Geography
- Location: Missoula, Montana, United States
- Coordinates: 46°50′49″N 114°02′53″W﻿ / ﻿46.847°N 114.048°W

Organization
- Type: Community

Services
- Beds: 146

Helipads
- Helipad: Yes

History
- Founded: 1922

Links
- Website: http://communitymed.org
- Lists: Hospitals in Montana

= Community Medical Center (Montana) =

Community Medical Center, is an integrated health care facility based in Missoula, Montana.

==Overview==
Community Medical Center is on a 45 acre campus located near the center of the Missoula valley.

==Services==
Community Medical Center is the only facility providing obstetrical and newborn care in Missoula County, Montana, and is one of the largest such programs in the state of Montana.

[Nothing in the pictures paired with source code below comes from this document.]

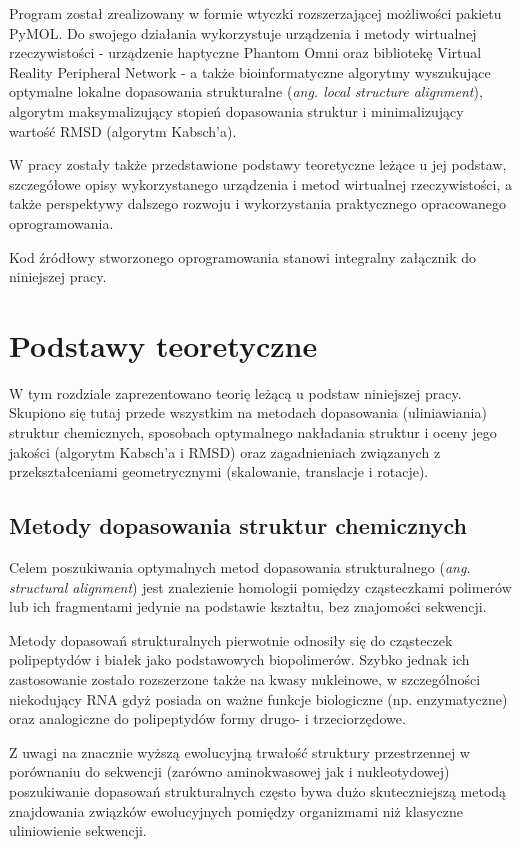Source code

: \documentclass[licencjacka]{pracamgr}
\begin{document}
Program został zrealizowany w formie wtyczki rozszerzającej możliwości pakietu PyMOL. Do swojego działania wykorzystuje urządzenia i metody wirtualnej rzeczywistości - urządzenie haptyczne Phantom Omni oraz bibliotekę Virtual Reality Peripheral Network - a także bioinformatyczne algorytmy wyszukujące optymalne lokalne dopasowania strukturalne (\textit{ang. local structure alignment}), algorytm maksymalizujący stopień dopasowania struktur i minimalizujący wartość RMSD (algorytm Kabsch'a).

W pracy zostały także przedstawione podstawy teoretyczne leżące u jej podstaw, szczegółowe opisy wykorzystanego urządzenia i metod wirtualnej rzeczywistości, a także perspektywy dalszego rozwoju i wykorzystania praktycznego opracowanego oprogramowania.

Kod źródłowy stworzonego oprogramowania stanowi integralny załącznik do niniejszej pracy.

\chapter{Podstawy teoretyczne}
W tym rozdziale zaprezentowano teorię leżącą u podstaw niniejszej pracy. Skupiono się tutaj przede wszystkim na metodach dopasowania (uliniawiania) struktur chemicznych, sposobach optymalnego nakładania struktur i oceny jego jakości (algorytm Kabsch'a i RMSD) oraz zagadnieniach związanych z przekształceniami geometrycznymi (skalowanie, translacje i rotacje).

\section{Metody dopasowania struktur chemicznych}
Celem poszukiwania optymalnych metod dopasowania strukturalnego (\textit{ang. structural alignment}) jest znalezienie homologii pomiędzy cząsteczkami polimerów lub ich fragmentami jedynie na podstawie kształtu, bez znajomości sekwencji. 

Metody dopasowań strukturalnych pierwotnie odnosiły się do cząsteczek polipeptydów i białek jako podstawowych biopolimerów. Szybko jednak ich zastosowanie zostało rozszerzone także na kwasy nukleinowe, w szczególności niekodujący RNA gdyż posiada on ważne funkcje biologiczne (np. enzymatyczne) oraz analogiczne do polipeptydów formy drugo- i trzeciorzędowe. 

Z uwagi na znacznie wyższą ewolucyjną trwałość struktury przestrzennej w porównaniu do sekwencji (zarówno aminokwasowej jak i nukleotydowej) poszukiwanie dopasowań strukturalnych często bywa dużo skuteczniejszą metodą znajdowania związków ewolucyjnych pomiędzy organizmami niż klasyczne uliniowienie sekwencji. 
\end{document}
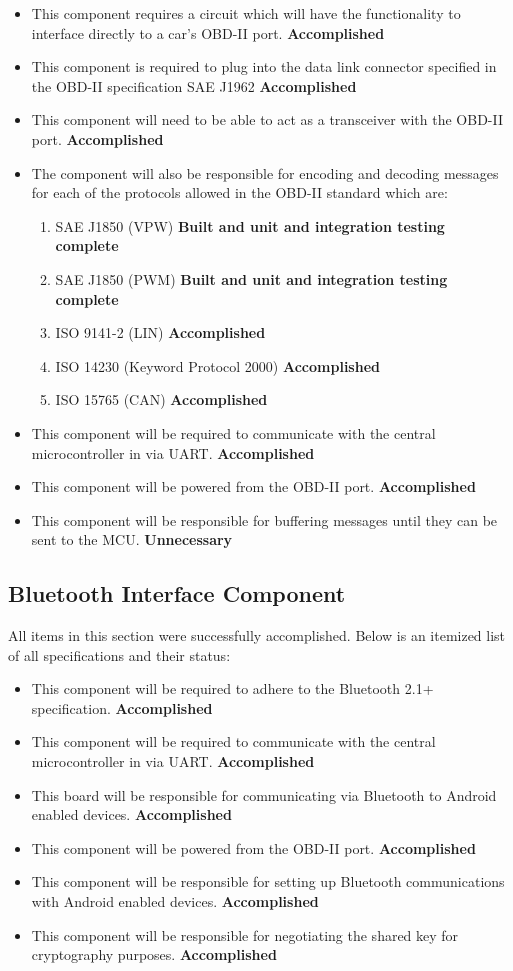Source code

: \documentclass[12pt,letterpaper]{article}
\begin{document}
\begin{itemize}
	\item This component requires a circuit which will have the functionality to interface directly to a car's OBD-II port. \textbf{Accomplished}
	\item This component is required to plug into the data link connector specified in the OBD-II specification SAE J1962 \textbf{Accomplished}
	\item This component will need to be able to act as a transceiver with the OBD-II port. \textbf{Accomplished}
	\item The component will also be responsible for encoding and decoding messages for each of the protocols allowed in the OBD-II standard which are: 
	\begin{enumerate}
		\item SAE J1850 (VPW) \textbf{Built and unit and integration testing complete}
		\item SAE J1850 (PWM) \textbf{Built and unit and integration testing complete}
		\item ISO 9141-2 (LIN) \textbf{Accomplished}
		\item ISO 14230 (Keyword Protocol 2000) \textbf{Accomplished}
		\item ISO 15765 (CAN) \textbf{Accomplished}
	\end{enumerate}
	\item This component will be required to communicate with the central microcontroller in via UART. \textbf{Accomplished}
	\item This component will be powered from the OBD-II port. \textbf{Accomplished}
	\item This component will be responsible for buffering messages until they can be sent to the MCU. \textbf{Unnecessary}
\end{itemize}

\subsection{Bluetooth Interface Component}
All items in this section were successfully accomplished. Below is an itemized list of all specifications and their status:

\begin{itemize}
	\item This component will be required to adhere to the Bluetooth 2.1+ specification. \textbf{Accomplished}
	\item This component will be required to communicate with the central microcontroller in via UART. \textbf{Accomplished}
	\item This board will be responsible for communicating via Bluetooth to Android enabled devices. \textbf{Accomplished}
	\item This component will be powered from the OBD-II port. \textbf{Accomplished}
	\item This component will be responsible for setting up Bluetooth communications with Android enabled devices. \textbf{Accomplished}
	\item This component will be responsible for negotiating the shared key for cryptography purposes. \textbf{Accomplished}
\end{itemize}
\end{document}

It also offers residential and transitional living and day treatment program for brain injury survivors, and the elderly. It is also the only hospital in western Montana that has a separate Pediatric Intensive Care Unit.

==New Women's and Newborn Center==
As of 2011, the Community Medical Center is constructing a brand new Women's and Newborn Center, which is supposed to add 22000 sqft to the existing 15000 sqft obstetrical and newborn care unit. The total estimated cost of this project is 17.8 million dollars.